NUTLEY, NJ - Scouting for Food smashes its record with 34,046 food items collected for the Nutley Family Service Bureau’s food pantry and the number is still growing. The drive was conducted by the Nutley Boy Scout Troop 147 and Cub Scout Packs 141 and 142 on Saturday, March 30 at Franklin Reformed Church in Nutley.
“This was an exhausting day, but a great way to teach the scouts, especially the young cub scouts the meaning of helping others,” said Walt Smith, Pack 141 chairman and chairman of Scouting for Food, in a press release.
The food was collected and sorted at Nutley’s Franklin Reformed Church, 45 Hillside Crescent and transported to the food pantry at 169 Chestnut St. Some items will be temporally stored at the township-owned former Nutley Bike Shop, 307 Franklin Ave.
The food pantry, formerly run by the American Red Cross Chapter of Nutley, is one of the largest in Essex County. NFSB took over the pantry in 2016.
Last year the scouts collected 27,712 food items. This year the scouts collected over 6,300 more items, a 23 percent increase. According to Smith, in 2013 the total was 10,653. The project in Nutley began in 2006 and 2007 is the first year of recording the totals with 3,405 items collected.

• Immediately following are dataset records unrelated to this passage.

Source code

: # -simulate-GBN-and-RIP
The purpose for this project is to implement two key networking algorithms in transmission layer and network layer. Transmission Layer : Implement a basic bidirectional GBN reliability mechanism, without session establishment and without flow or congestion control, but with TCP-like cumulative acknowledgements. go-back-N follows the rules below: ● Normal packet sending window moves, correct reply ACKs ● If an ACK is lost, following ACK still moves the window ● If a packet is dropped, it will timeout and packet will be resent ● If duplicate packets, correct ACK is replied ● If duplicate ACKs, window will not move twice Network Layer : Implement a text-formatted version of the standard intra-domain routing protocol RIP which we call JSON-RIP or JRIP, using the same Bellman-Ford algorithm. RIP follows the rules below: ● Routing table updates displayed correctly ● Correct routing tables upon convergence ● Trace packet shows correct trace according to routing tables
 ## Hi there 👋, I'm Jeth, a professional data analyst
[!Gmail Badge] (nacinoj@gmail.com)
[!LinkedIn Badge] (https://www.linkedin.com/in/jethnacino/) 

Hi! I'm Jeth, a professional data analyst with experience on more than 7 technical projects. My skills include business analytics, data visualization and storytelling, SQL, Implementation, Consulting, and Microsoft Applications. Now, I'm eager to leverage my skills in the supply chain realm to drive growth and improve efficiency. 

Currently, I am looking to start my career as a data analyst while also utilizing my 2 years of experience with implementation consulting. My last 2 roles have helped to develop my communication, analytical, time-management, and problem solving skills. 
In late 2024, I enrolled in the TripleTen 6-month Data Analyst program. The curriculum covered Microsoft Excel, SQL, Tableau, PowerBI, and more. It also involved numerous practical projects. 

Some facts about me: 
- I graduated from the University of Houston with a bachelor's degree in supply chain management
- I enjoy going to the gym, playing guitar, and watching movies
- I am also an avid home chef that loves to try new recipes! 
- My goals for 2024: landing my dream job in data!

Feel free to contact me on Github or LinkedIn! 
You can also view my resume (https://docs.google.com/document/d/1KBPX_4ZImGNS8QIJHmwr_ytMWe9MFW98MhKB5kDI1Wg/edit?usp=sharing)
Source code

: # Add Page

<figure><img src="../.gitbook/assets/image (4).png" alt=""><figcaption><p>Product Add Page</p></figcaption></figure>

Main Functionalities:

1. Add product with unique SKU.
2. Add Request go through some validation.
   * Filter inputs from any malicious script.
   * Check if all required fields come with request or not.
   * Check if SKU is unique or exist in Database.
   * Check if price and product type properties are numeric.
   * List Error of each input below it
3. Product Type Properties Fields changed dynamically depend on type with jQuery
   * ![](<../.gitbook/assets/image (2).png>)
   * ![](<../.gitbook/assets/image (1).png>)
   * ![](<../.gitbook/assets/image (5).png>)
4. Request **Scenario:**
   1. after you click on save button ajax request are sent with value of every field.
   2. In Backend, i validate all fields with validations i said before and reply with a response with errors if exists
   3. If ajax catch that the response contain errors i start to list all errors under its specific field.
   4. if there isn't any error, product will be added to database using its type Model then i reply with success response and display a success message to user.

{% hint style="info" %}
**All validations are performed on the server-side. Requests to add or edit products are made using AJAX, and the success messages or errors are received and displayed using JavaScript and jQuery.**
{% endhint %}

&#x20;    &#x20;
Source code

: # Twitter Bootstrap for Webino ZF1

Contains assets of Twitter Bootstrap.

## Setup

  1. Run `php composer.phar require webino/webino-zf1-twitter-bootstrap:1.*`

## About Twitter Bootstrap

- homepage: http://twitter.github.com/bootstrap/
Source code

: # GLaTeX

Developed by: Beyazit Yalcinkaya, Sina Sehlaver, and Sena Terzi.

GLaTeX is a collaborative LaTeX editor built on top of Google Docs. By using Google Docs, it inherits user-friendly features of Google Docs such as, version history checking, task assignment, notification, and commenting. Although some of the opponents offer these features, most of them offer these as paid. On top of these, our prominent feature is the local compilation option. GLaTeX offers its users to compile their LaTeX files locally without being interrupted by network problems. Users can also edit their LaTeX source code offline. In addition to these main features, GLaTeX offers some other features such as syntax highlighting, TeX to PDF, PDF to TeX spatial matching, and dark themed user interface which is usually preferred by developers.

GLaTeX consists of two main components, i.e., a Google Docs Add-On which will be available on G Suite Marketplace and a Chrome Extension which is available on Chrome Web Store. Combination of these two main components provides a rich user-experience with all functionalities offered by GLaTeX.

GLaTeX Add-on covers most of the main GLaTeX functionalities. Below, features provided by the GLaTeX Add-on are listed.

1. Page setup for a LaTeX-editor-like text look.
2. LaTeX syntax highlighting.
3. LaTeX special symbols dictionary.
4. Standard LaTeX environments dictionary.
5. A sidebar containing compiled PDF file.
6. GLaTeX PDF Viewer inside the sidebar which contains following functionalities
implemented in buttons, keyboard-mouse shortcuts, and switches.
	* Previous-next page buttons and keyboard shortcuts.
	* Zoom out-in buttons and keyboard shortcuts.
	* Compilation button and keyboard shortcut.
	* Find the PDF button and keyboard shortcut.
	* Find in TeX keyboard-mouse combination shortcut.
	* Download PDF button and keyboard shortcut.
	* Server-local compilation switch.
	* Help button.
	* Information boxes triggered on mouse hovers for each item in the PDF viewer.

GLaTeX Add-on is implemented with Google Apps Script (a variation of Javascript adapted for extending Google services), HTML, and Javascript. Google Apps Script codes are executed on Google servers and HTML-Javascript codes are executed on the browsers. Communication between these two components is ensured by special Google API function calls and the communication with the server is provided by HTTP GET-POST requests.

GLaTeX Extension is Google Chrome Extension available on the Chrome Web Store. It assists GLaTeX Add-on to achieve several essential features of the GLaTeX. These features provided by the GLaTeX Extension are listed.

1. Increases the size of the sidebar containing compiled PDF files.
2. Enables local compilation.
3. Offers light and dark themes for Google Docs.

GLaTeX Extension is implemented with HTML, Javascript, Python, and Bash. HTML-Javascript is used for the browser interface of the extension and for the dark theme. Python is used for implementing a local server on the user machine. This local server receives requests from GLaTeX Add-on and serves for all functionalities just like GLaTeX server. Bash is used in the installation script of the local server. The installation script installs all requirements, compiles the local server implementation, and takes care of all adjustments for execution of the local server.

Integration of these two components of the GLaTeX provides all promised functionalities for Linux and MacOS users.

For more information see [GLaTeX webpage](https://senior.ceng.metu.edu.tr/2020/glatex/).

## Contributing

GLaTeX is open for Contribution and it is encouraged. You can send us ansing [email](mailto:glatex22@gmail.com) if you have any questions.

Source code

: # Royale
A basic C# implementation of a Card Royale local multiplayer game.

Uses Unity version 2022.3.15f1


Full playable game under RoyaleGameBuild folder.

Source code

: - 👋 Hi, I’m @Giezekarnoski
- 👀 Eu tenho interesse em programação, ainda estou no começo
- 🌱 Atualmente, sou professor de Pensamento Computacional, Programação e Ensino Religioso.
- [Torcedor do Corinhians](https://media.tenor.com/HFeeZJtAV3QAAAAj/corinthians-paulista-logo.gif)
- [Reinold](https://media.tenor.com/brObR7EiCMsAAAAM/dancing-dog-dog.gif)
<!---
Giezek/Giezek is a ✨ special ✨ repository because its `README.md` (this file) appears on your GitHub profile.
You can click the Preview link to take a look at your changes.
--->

“After topping 13,000 food items in 2013, I thought we reached our maximum potential, with last year’s incredible total of 27,765 but this year was amazing,” Smith said.
The campaign was launched on "Bag Distribution Day" the weekend of March 23 when Scouts delivered paper bags to residents’ door steps. They delivered 8,300 bags. On “Bag Collection Day” they retrieved those filled bags and also stationed themselves at Nutley Park ShopRite handing out flyers of what food items were needed to shoppers on collection day, March 30.
The scouts collected 1,000 items at ShopRite. “The need this time of the year is especially great,” Smith said.
More than 120 Cub and Boy Scouts participated in Scouting for Food. “We were able to reach this remarkable total because we now have more Scouts in Nutley participating. This year 95 percent of all Cub Scouts and Boy Scouts actively participated, than in previous years and a major effort was made to coordinate coverage of nearly all streets in town,” Smith said.
An additional 120 volunteers helped at the collect site, according to Eileen Painter, NFSB executive director. “The day would not have been such a big success without the volunteer’s enthusiastic help. All those items will support the Food Panty and the more than 225 households for much of the year. We are thrilled to partner with the Nutley Scouts to fill the pantry,” said Painter in a press release.
The organizing committee, in addition to Smith and Painter, included co-chair and Pack 147 Scout Leader Monica Suarez, Joel Perez, Jennifer Boyes, Marisa Treglio and Chris Treglio leaders of Pack 142 Joanne Gola Troop 147 and Joann Kielblock Pack 141. Troop 147 Boy Scouts coordinated the reception of food items at the building along Suarez and Painter and over 100 other volunteers and NFSB board members.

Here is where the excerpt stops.